[Start of section]

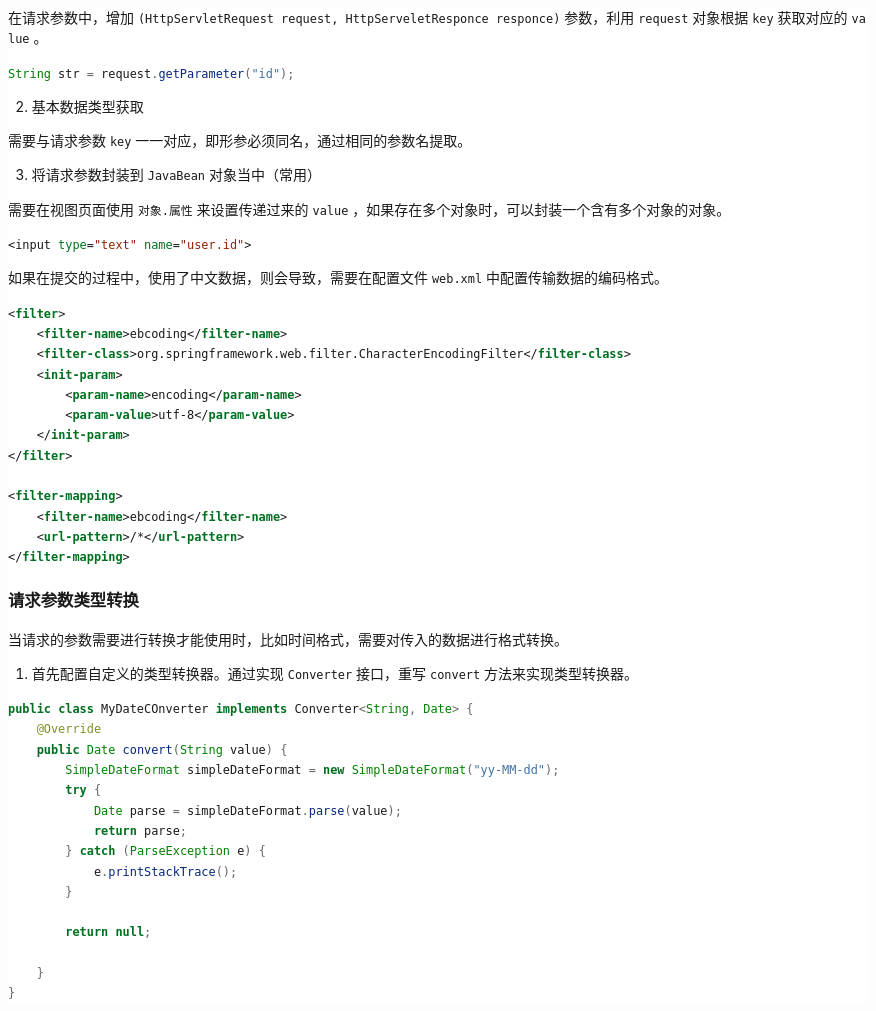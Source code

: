 在请求参数中，增加 `(HttpServletRequest request, HttpServeletResponce responce)` 参数，利用 `request` 对象根据 `key` 获取对应的 `value` 。

```java
String str = request.getParameter("id");
```

2. 基本数据类型获取

需要与请求参数 `key` 一一对应，即形参必须同名，通过相同的参数名提取。

3. 将请求参数封装到 `JavaBean` 对象当中（常用）

需要在视图页面使用 `对象.属性` 来设置传递过来的 `value` ，如果存在多个对象时，可以封装一个含有多个对象的对象。

```jsp
<input type="text" name="user.id">
```

如果在提交的过程中，使用了中文数据，则会导致，需要在配置文件 `web.xml` 中配置传输数据的编码格式。

```xml
<filter>
    <filter-name>ebcoding</filter-name>
    <filter-class>org.springframework.web.filter.CharacterEncodingFilter</filter-class>
    <init-param>
        <param-name>encoding</param-name>
        <param-value>utf-8</param-value>
    </init-param>
</filter>
    
<filter-mapping>
    <filter-name>ebcoding</filter-name>
    <url-pattern>/*</url-pattern>
</filter-mapping>
```

### 请求参数类型转换

当请求的参数需要进行转换才能使用时，比如时间格式，需要对传入的数据进行格式转换。

1. 首先配置自定义的类型转换器。通过实现 `Converter` 接口，重写 `convert` 方法来实现类型转换器。

```java
public class MyDateCOnverter implements Converter<String, Date> {
    @Override
    public Date convert(String value) {
        SimpleDateFormat simpleDateFormat = new SimpleDateFormat("yy-MM-dd");
        try {
            Date parse = simpleDateFormat.parse(value);
            return parse;
        } catch (ParseException e) {
            e.printStackTrace();
        }

        return null;

    }
}
```

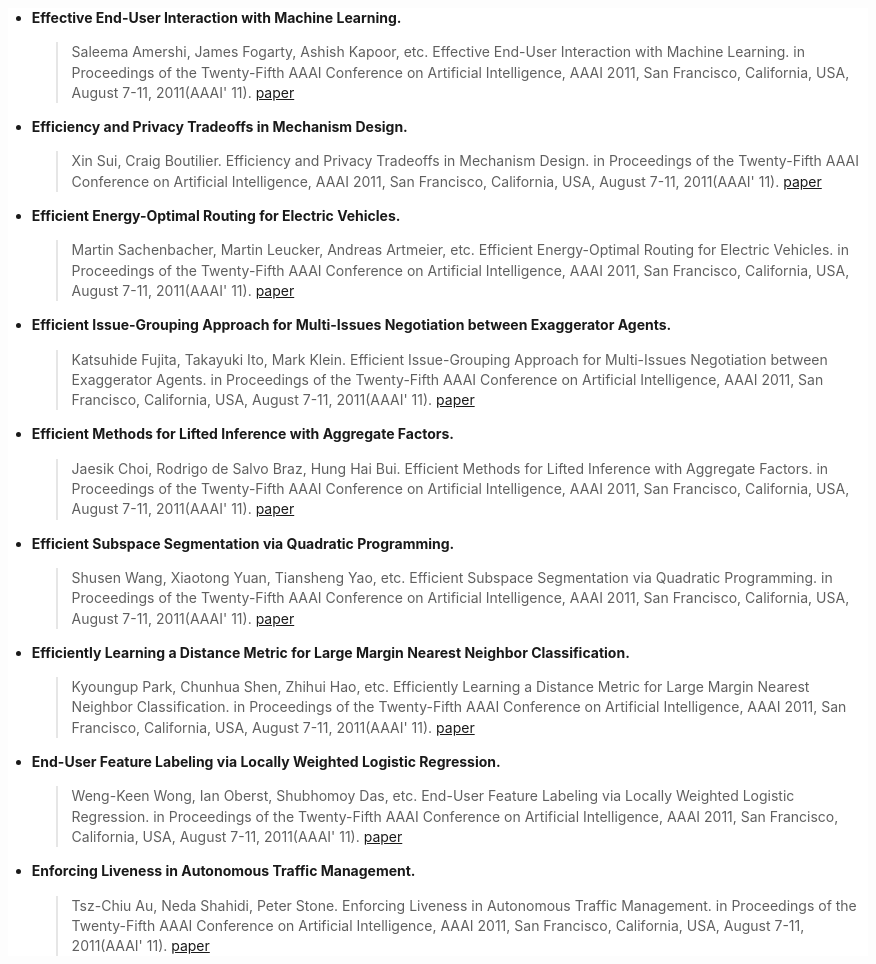 
- **Effective End-User Interaction with Machine Learning.**
    > Saleema Amershi, James Fogarty, Ashish Kapoor, etc. Effective End-User Interaction with Machine Learning. in Proceedings of the Twenty-Fifth AAAI Conference on Artificial Intelligence, AAAI 2011, San Francisco, California, USA, August 7-11, 2011(AAAI' 11).  [paper](http://www.aaai.org/ocs/index.php/AAAI/AAAI11/paper/view/3736)


- **Efficiency and Privacy Tradeoffs in Mechanism Design.**
    > Xin Sui, Craig Boutilier. Efficiency and Privacy Tradeoffs in Mechanism Design. in Proceedings of the Twenty-Fifth AAAI Conference on Artificial Intelligence, AAAI 2011, San Francisco, California, USA, August 7-11, 2011(AAAI' 11).  [paper](http://www.aaai.org/ocs/index.php/AAAI/AAAI11/paper/view/3527)


- **Efficient Energy-Optimal Routing for Electric Vehicles.**
    > Martin Sachenbacher, Martin Leucker, Andreas Artmeier, etc. Efficient Energy-Optimal Routing for Electric Vehicles. in Proceedings of the Twenty-Fifth AAAI Conference on Artificial Intelligence, AAAI 2011, San Francisco, California, USA, August 7-11, 2011(AAAI' 11).  [paper](http://www.aaai.org/ocs/index.php/AAAI/AAAI11/paper/view/3735)


- **Efficient Issue-Grouping Approach for Multi-Issues Negotiation between Exaggerator Agents.**
    > Katsuhide Fujita, Takayuki Ito, Mark Klein. Efficient Issue-Grouping Approach for Multi-Issues Negotiation between Exaggerator Agents. in Proceedings of the Twenty-Fifth AAAI Conference on Artificial Intelligence, AAAI 2011, San Francisco, California, USA, August 7-11, 2011(AAAI' 11).  [paper](http://www.aaai.org/ocs/index.php/AAAI/AAAI11/paper/view/3554)


- **Efficient Methods for Lifted Inference with Aggregate Factors.**
    > Jaesik Choi, Rodrigo de Salvo Braz, Hung Hai Bui. Efficient Methods for Lifted Inference with Aggregate Factors. in Proceedings of the Twenty-Fifth AAAI Conference on Artificial Intelligence, AAAI 2011, San Francisco, California, USA, August 7-11, 2011(AAAI' 11).  [paper](http://www.aaai.org/ocs/index.php/AAAI/AAAI11/paper/view/3797)


- **Efficient Subspace Segmentation via Quadratic Programming.**
    > Shusen Wang, Xiaotong Yuan, Tiansheng Yao, etc. Efficient Subspace Segmentation via Quadratic Programming. in Proceedings of the Twenty-Fifth AAAI Conference on Artificial Intelligence, AAAI 2011, San Francisco, California, USA, August 7-11, 2011(AAAI' 11).  [paper](http://www.aaai.org/ocs/index.php/AAAI/AAAI11/paper/view/3435)


- **Efficiently Learning a Distance Metric for Large Margin Nearest Neighbor Classification.**
    > Kyoungup Park, Chunhua Shen, Zhihui Hao, etc. Efficiently Learning a Distance Metric for Large Margin Nearest Neighbor Classification. in Proceedings of the Twenty-Fifth AAAI Conference on Artificial Intelligence, AAAI 2011, San Francisco, California, USA, August 7-11, 2011(AAAI' 11).  [paper](http://www.aaai.org/ocs/index.php/AAAI/AAAI11/paper/view/3571)


- **End-User Feature Labeling via Locally Weighted Logistic Regression.**
    > Weng-Keen Wong, Ian Oberst, Shubhomoy Das, etc. End-User Feature Labeling via Locally Weighted Logistic Regression. in Proceedings of the Twenty-Fifth AAAI Conference on Artificial Intelligence, AAAI 2011, San Francisco, California, USA, August 7-11, 2011(AAAI' 11).  [paper](http://www.aaai.org/ocs/index.php/AAAI/AAAI11/paper/view/3658)


- **Enforcing Liveness in Autonomous Traffic Management.**
    > Tsz-Chiu Au, Neda Shahidi, Peter Stone. Enforcing Liveness in Autonomous Traffic Management. in Proceedings of the Twenty-Fifth AAAI Conference on Artificial Intelligence, AAAI 2011, San Francisco, California, USA, August 7-11, 2011(AAAI' 11).  [paper](http://www.aaai.org/ocs/index.php/AAAI/AAAI11/paper/view/3762)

[End of section]

**Problem:** State the count of lines above containing the string "Effective", and add nothing to it.

**Task output:** 2